Chapter 53. C#, Visual Basic, C++/CLI, and F#

WHAT'S IN THIS CHAPTER?

  • Namespaces

  • Defining types

  • Methods

  • Arrays

  • Control statements

  • Loops

  • Exception handling

  • Inheritance

  • Resource management

  • Delegates

  • Events

  • Generics

  • LINQ queries

  • C++/CLI mixing native and managed code

C# is the programming language designed for .NET. More than 50 languages exist for writing .NET applications — for example, Eiffel, Smalltalk, COBOL, Haskell, Pizza, Pascal, Delphi, Oberon, Prolog, and Ruby. Microsoft alone delivers the languages C#, Visual Basic, C++/CLI, J#, JScript .NET, and F#.

Every language has advantages and disadvantages; some things can be done easily with one language but are complicated with another one. The classes from the .NET Framework are always the same, but the syntax of the language abstracts various features from the framework. For example, the C# using statement makes it easy to use the objects implementing the IDisposable interface. Other languages need more code for the same functionality.

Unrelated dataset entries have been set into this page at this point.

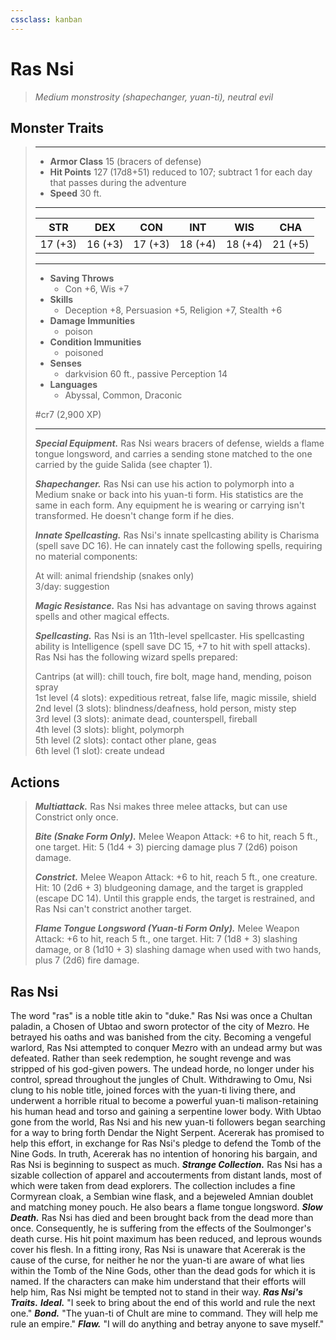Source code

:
 ```yaml
---
cssclass: kanban
---
```


# Ras Nsi
>*Medium monstrosity (shapechanger, yuan-ti), neutral evil*
## Monster Traits
>___
>- **Armor Class** 15 (bracers of defense)
>- **Hit Points** 127 (17d8+51) reduced to 107; subtract 1 for each day that passes during the adventure
>- **Speed** 30 ft.
>___
>|STR|DEX|CON|INT|WIS|CHA|
>|:---:|:---:|:---:|:---:|:---:|:---:|
>|17 (+3)|16 (+3)|17 (+3)|18 (+4)|18 (+4)|21 (+5)|
>___
>- **Saving Throws**
>	 - Con +6, Wis +7
>- **Skills**
>	 - Deception +8, Persuasion +5, Religion +7, Stealth +6
>- **Damage Immunities**
>	 - poison
>- **Condition Immunities**
>	 - poisoned
>- **Senses**
>	 - darkvision 60 ft., passive Perception 14
>- **Languages**
>	 - Abyssal, Common, Draconic
>
> #cr7 (2,900 XP)
>___
>***Special Equipment.*** Ras Nsi wears bracers of defense, wields a flame tongue longsword, and carries a sending stone matched to the one carried by the guide Salida (see chapter 1).  
>
>***Shapechanger.*** Ras Nsi can use his action to polymorph into a Medium snake or back into his yuan-ti form. His statistics are the same in each form. Any equipment he is wearing or carrying isn't transformed. He doesn't change form if he dies.  
>
>***Innate Spellcasting.*** Ras Nsi's innate spellcasting ability is Charisma (spell save DC 16). He can innately cast the following spells, requiring no material components:  
>
>At will: animal friendship (snakes only)  
>3/day: suggestion  
>
>
>***Magic Resistance.*** Ras Nsi has advantage on saving throws against spells and other magical effects.  
>
>***Spellcasting.*** Ras Nsi is an 11th-level spellcaster. His spellcasting ability is Intelligence (spell save DC 15, +7 to hit with spell attacks).  
>Ras Nsi has the following wizard spells prepared:  
>
>Cantrips (at will): chill touch, fire bolt, mage hand, mending, poison spray  
>1st level (4 slots): expeditious retreat, false life, magic missile, shield  
>2nd level (3 slots): blindness/deafness, hold person, misty step  
>3rd level (3 slots): animate dead, counterspell, fireball  
>4th level (3 slots): blight, polymorph  
>5th level (2 slots): contact other plane, geas  
>6th level (1 slot): create undead  
>
## Actions
>***Multiattack.*** Ras Nsi makes three melee attacks, but can use Constrict only once.  
>
>***Bite (Snake Form Only).*** Melee Weapon Attack: +6 to hit, reach 5 ft., one target. Hit: 5 (1d4 + 3) piercing damage plus 7 (2d6) poison damage.  
>
>***Constrict.*** Melee Weapon Attack: +6 to hit, reach 5 ft., one creature. Hit: 10 (2d6 + 3) bludgeoning damage, and the target is grappled (escape DC 14). Until this grapple ends, the target is restrained, and Ras Nsi can't constrict another target.  
>
>***Flame Tongue Longsword (Yuan-ti Form Only).*** Melee Weapon Attack: +6 to hit, reach 5 ft., one target. Hit: 7 (1d8 + 3) slashing damage, or 8 (1d10 + 3) slashing damage when used with two hands, plus 7 (2d6) fire damage.
## Ras Nsi
The word "ras" is a noble title akin to "duke." Ras Nsi was once a Chultan paladin, a Chosen of Ubtao and sworn protector of the city of Mezro. He betrayed his oaths and was banished from the city. Becoming a vengeful warlord, Ras Nsi attempted to conquer Mezro with an undead army but was defeated. Rather than seek redemption, he sought revenge and was stripped of his god-given powers. The undead horde, no longer under his control, spread throughout the jungles of Chult.
Withdrawing to Omu, Nsi clung to his noble title, joined forces with the yuan-ti living there, and underwent a horrible ritual to become a powerful yuan-ti malison-retaining his human head and torso and gaining a serpentine lower body. With Ubtao gone from the world, Ras Nsi and his new yuan-ti followers began searching for a way to bring forth Dendar the Night Serpent. Acererak has promised to help this effort, in exchange for Ras Nsi's pledge to defend the Tomb of the Nine Gods. In truth, Acererak has no intention of honoring his bargain, and Ras Nsi is beginning to suspect as much.
***Strange Collection.*** Ras Nsi has a sizable collection of apparel and accouterments from distant lands, most of which were taken from dead explorers. The collection includes a fine Cormyrean cloak, a Sembian wine flask, and a bejeweled Amnian doublet and matching money pouch. He also bears a flame tongue longsword.
***Slow Death.*** Ras Nsi has died and been brought back from the dead more than once. Consequently, he is suffering from the effects of the Soulmonger's death curse. His hit point maximum has been reduced, and leprous wounds cover his flesh. In a fitting irony, Ras Nsi is unaware that Acererak is the cause of the curse, for neither he nor the yuan-ti are aware of what lies within the Tomb of the Nine Gods, other than the dead gods for which it is named. If the characters can make him understand that their efforts will help him, Ras Nsi might be tempted not to stand in their way.
***Ras Nsi's Traits.*** ***Ideal.*** "I seek to bring about the end of this world and rule the next one."
***Bond.*** "The yuan-ti of Chult are mine to command. They will help me rule an empire."
***Flaw.*** "I will do anything and betray anyone to save myself."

The most commonly used .NET languages from Microsoft are C# and Visual Basic. C# was newly designed for .NET with ideas from C++, Java, Pascal, and other languages. Visual Basic has its roots in Visual Basic 6 and was extended with object-oriented features for .NET.

C++/CLI is an extension to C++ that is an ECMA standard (ECMA 372). The big advantage of C++/CLI is the ability to mix native code with managed code. You can extend existing native C++ applications and add .NET functionality, and you can add .NET classes ...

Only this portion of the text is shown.